Police in the south Indian state of Tamil Nadu have a difficult situation on their hands: a 13-year-old boy who has become a swami, or Hindu holy man, and founded his own monastery without the permission of his parents.
At the weekend, Bharanidharan, who has renounced all worldly goods, wears a rough robe made from a single cloth and carries a long wooden staff, was abducted while giving a speech on spiritualism in Salem, south-west of Madras.
Several men burst into a community hall in the town, where the boy was giving his address, and dragged him screaming from the hall. Some of the boy’s devotees tried to prevent the abduction, but the men fought them off. The child-swami, who has renamed himself Sri Haribharanidhara Raghavendra Swamigal, was then forced to make an undignified exit, bundled into the back of a car.
But the police’s confusion was to grow even worse when they discovered that the boy had been abducted by his parents, desperate to rescue him from his life of renunciation and bring him back to the family home in Salem. The parents, Pattabhiraman and Savithri, had paid a group of local toughs to abduct the boy during his visit to his home town.
But it appears the boy did not want to be rescued. He insisted on being allowed to return to the ashram, or Hindu monastery, he set up in the nearby town of Ayodhyapattinam and demanded police guards to protect him.

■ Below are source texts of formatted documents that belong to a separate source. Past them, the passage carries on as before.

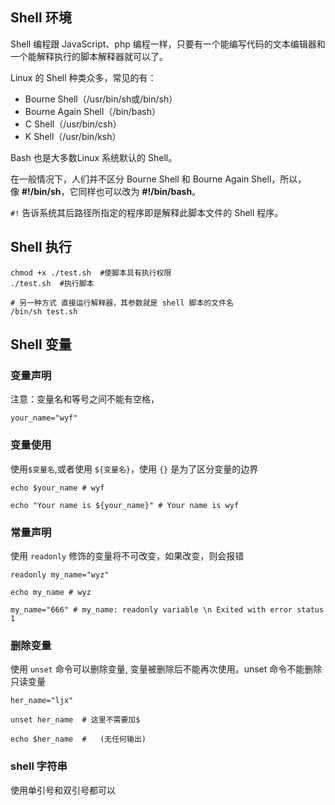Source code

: ## Shell 环境

Shell 编程跟 JavaScript、php 编程一样，只要有一个能编写代码的文本编辑器和一个能解释执行的脚本解释器就可以了。

Linux 的 Shell 种类众多，常见的有：

- Bourne Shell（/usr/bin/sh或/bin/sh）
- Bourne Again Shell（/bin/bash）
- C Shell（/usr/bin/csh）
- K Shell（/usr/bin/ksh）


Bash 也是大多数Linux 系统默认的 Shell。

在一般情况下，人们并不区分 Bourne Shell 和 Bourne Again Shell，所以，像 **#!/bin/sh**，它同样也可以改为 **#!/bin/bash**。

`#!` 告诉系统其后路径所指定的程序即是解释此脚本文件的 Shell 程序。

## Shell 执行

```shell
chmod +x ./test.sh  #使脚本具有执行权限
./test.sh  #执行脚本

# 另一种方式 直接运行解释器，其参数就是 shell 脚本的文件名
/bin/sh test.sh
```

## Shell 变量

### 变量声明

注意：变量名和等号之间不能有空格，

```shell
your_name="wyf"
```

### 变量使用

使用`$变量名`,或者使用 `${变量名}`，使用 `{}` 是为了区分变量的边界

```shell
echo $your_name # wyf

echo "Your name is ${your_name}" # Your name is wyf
```

### 常量声明

使用 `readonly` 修饰的变量将不可改变，如果改变，则会报错

```shell
readonly my_name="wyz"

echo my_name # wyz

my_name="666" # my_name: readonly variable \n Exited with error status 1
```

### 删除变量

使用 `unset` 命令可以删除变量, 变量被删除后不能再次使用。unset 命令不能删除只读变量

```shell
her_name="ljx"  

unset her_name  # 这里不需要加$

echo $her_name  #   (无任何输出)
```

### shell 字符串

使用单引号和双引号都可以
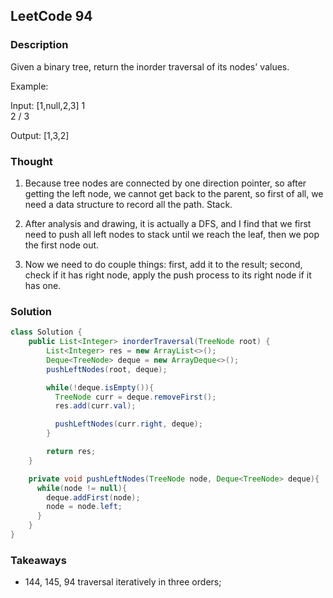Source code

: ## LeetCode 94

### Description
Given a binary tree, return the inorder traversal of its nodes' values.

Example:

Input: [1,null,2,3]
   1
    \
     2
    /
   3

Output: [1,3,2]

### Thought
1. Because tree nodes are connected by one direction pointer, so after getting the left node, we cannot get back to the parent, so first of all, we need a data structure to record all the path. Stack.

2. After analysis and drawing, it is actually a DFS, and I find that we first need to push all left nodes to stack until we reach the leaf, then we pop the first node out.

3. Now we need to do couple things: first, add it to the result; second, check if it has right node, apply the push process to its right node if it has one.

### Solution
```java
class Solution {
    public List<Integer> inorderTraversal(TreeNode root) {
        List<Integer> res = new ArrayList<>();
        Deque<TreeNode> deque = new ArrayDeque<>();
        pushLeftNodes(root, deque);

        while(!deque.isEmpty()){
          TreeNode curr = deque.removeFirst();
          res.add(curr.val);

          pushLeftNodes(curr.right, deque);
        }

        return res;
    }

    private void pushLeftNodes(TreeNode node, Deque<TreeNode> deque){
      while(node != null){
        deque.addFirst(node);
        node = node.left;
      }
    }
}
```

### Takeaways
* 144, 145, 94 traversal iteratively in three orders;

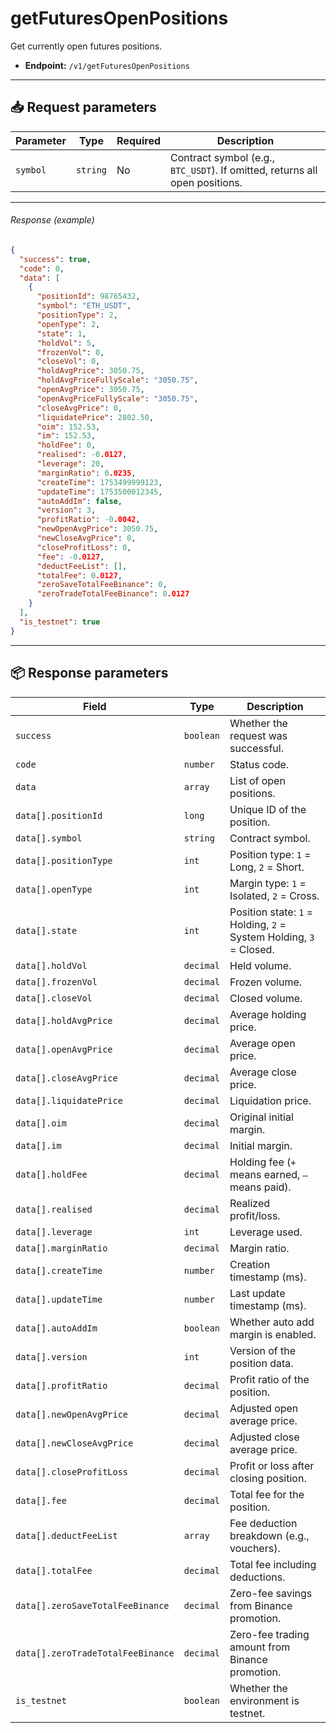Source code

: # getFuturesOpenPositions

Get currently open futures positions.

- **Endpoint:** `/v1/getFuturesOpenPositions`

---

## 📥 Request parameters

| **Parameter** | **Type**   | **Required** | **Description**                        |
|---------------|------------|--------------|----------------------------------------|
| `symbol`      | `string`   | No           | Contract symbol (e.g., `BTC_USDT`). If omitted, returns all open positions. |

---

###### Response (example)

```json
{
  "success": true,
  "code": 0,
  "data": [
    {
      "positionId": 98765432,
      "symbol": "ETH_USDT",
      "positionType": 2,
      "openType": 2,
      "state": 1,
      "holdVol": 5,
      "frozenVol": 0,
      "closeVol": 0,
      "holdAvgPrice": 3050.75,
      "holdAvgPriceFullyScale": "3050.75",
      "openAvgPrice": 3050.75,
      "openAvgPriceFullyScale": "3050.75",
      "closeAvgPrice": 0,
      "liquidatePrice": 2802.50,
      "oim": 152.53,
      "im": 152.53,
      "holdFee": 0,
      "realised": -0.0127,
      "leverage": 20,
      "marginRatio": 0.0235,
      "createTime": 1753499999123,
      "updateTime": 1753500012345,
      "autoAddIm": false,
      "version": 3,
      "profitRatio": -0.0042,
      "newOpenAvgPrice": 3050.75,
      "newCloseAvgPrice": 0,
      "closeProfitLoss": 0,
      "fee": -0.0127,
      "deductFeeList": [],
      "totalFee": 0.0127,
      "zeroSaveTotalFeeBinance": 0,
      "zeroTradeTotalFeeBinance": 0.0127
    }
  ],
  "is_testnet": true
}
```

---

## 📦 Response parameters

| **Field**                      | **Type**    | **Description**                                                       |
|--------------------------------|-------------|-----------------------------------------------------------------------|
| `success`                      | `boolean`   | Whether the request was successful.                                   |
| `code`                         | `number`    | Status code.                                                          |
| `data`                         | `array`     | List of open positions.                                               |
| `data[].positionId`           | `long`      | Unique ID of the position.                                            |
| `data[].symbol`               | `string`    | Contract symbol.                                                      |
| `data[].positionType`         | `int`       | Position type: `1` = Long, `2` = Short.                               |
| `data[].openType`             | `int`       | Margin type: `1` = Isolated, `2` = Cross.                             |
| `data[].state`                | `int`       | Position state: `1` = Holding, `2` = System Holding, `3` = Closed.    |
| `data[].holdVol`              | `decimal`   | Held volume.                                                          |
| `data[].frozenVol`            | `decimal`   | Frozen volume.                                                        |
| `data[].closeVol`             | `decimal`   | Closed volume.                                                        |
| `data[].holdAvgPrice`         | `decimal`   | Average holding price.                                                |
| `data[].openAvgPrice`         | `decimal`   | Average open price.                                                   |
| `data[].closeAvgPrice`        | `decimal`   | Average close price.                                                  |
| `data[].liquidatePrice`       | `decimal`   | Liquidation price.                                                    |
| `data[].oim`                  | `decimal`   | Original initial margin.                                              |
| `data[].im`                   | `decimal`   | Initial margin.                                                       |
| `data[].holdFee`              | `decimal`   | Holding fee (`+` means earned, `–` means paid).                       |
| `data[].realised`             | `decimal`   | Realized profit/loss.                                                 |
| `data[].leverage`             | `int`       | Leverage used.                                                        |
| `data[].marginRatio`          | `decimal`   | Margin ratio.                                                         |
| `data[].createTime`           | `number`    | Creation timestamp (ms).                                              |
| `data[].updateTime`           | `number`    | Last update timestamp (ms).                                           |
| `data[].autoAddIm`            | `boolean`   | Whether auto add margin is enabled.                                   |
| `data[].version`              | `int`       | Version of the position data.                                         |
| `data[].profitRatio`          | `decimal`   | Profit ratio of the position.                                         |
| `data[].newOpenAvgPrice`      | `decimal`   | Adjusted open average price.                                          |
| `data[].newCloseAvgPrice`     | `decimal`   | Adjusted close average price.                                         |
| `data[].closeProfitLoss`      | `decimal`   | Profit or loss after closing position.                                |
| `data[].fee`                  | `decimal`   | Total fee for the position.                                           |
| `data[].deductFeeList`        | `array`     | Fee deduction breakdown (e.g., vouchers).                             |
| `data[].totalFee`             | `decimal`   | Total fee including deductions.                                       |
| `data[].zeroSaveTotalFeeBinance` | `decimal` | Zero-fee savings from Binance promotion.                              |
| `data[].zeroTradeTotalFeeBinance`| `decimal` | Zero-fee trading amount from Binance promotion.                       |
| `is_testnet`                  | `boolean`   | Whether the environment is testnet.                                   |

The boy’s parents said that they believe he is being used and “misled by someone wanting to make a fortune out of his ashram”. As he is still a minor, legally he is under the care of his parents.
The police were unable to persuade the child and his parents to agree a compromise and the case will now go to court. But in the meantime, the young swami has returned to his ashram, and the police have reluctantly decided they have no choice but to give him round-the-clock protection.
After his return to the ashram following his abduction, a large group of devotees gathered and chanted prayers late into the night to welcome their “guru” back. In a brief interview with The Hindu newspaper, the boy said: “I embraced this way of life for which I am ordained. That is the wish of the Creator.”
He said that he wanted to continue to lead “the life of a sage” and that he would not allow anyone to make money out of it. But the reporter noted that he was “taking his cue” from some of his devotees who stood around him as he spoke.
Those who renounce worldly goods and become sannyasi, wandering holy mendicants, as the boy claims to have, are greatly respected in Hindu society. But it is a practice more usually embraced by older men and for a child to take it up is extremely unusual.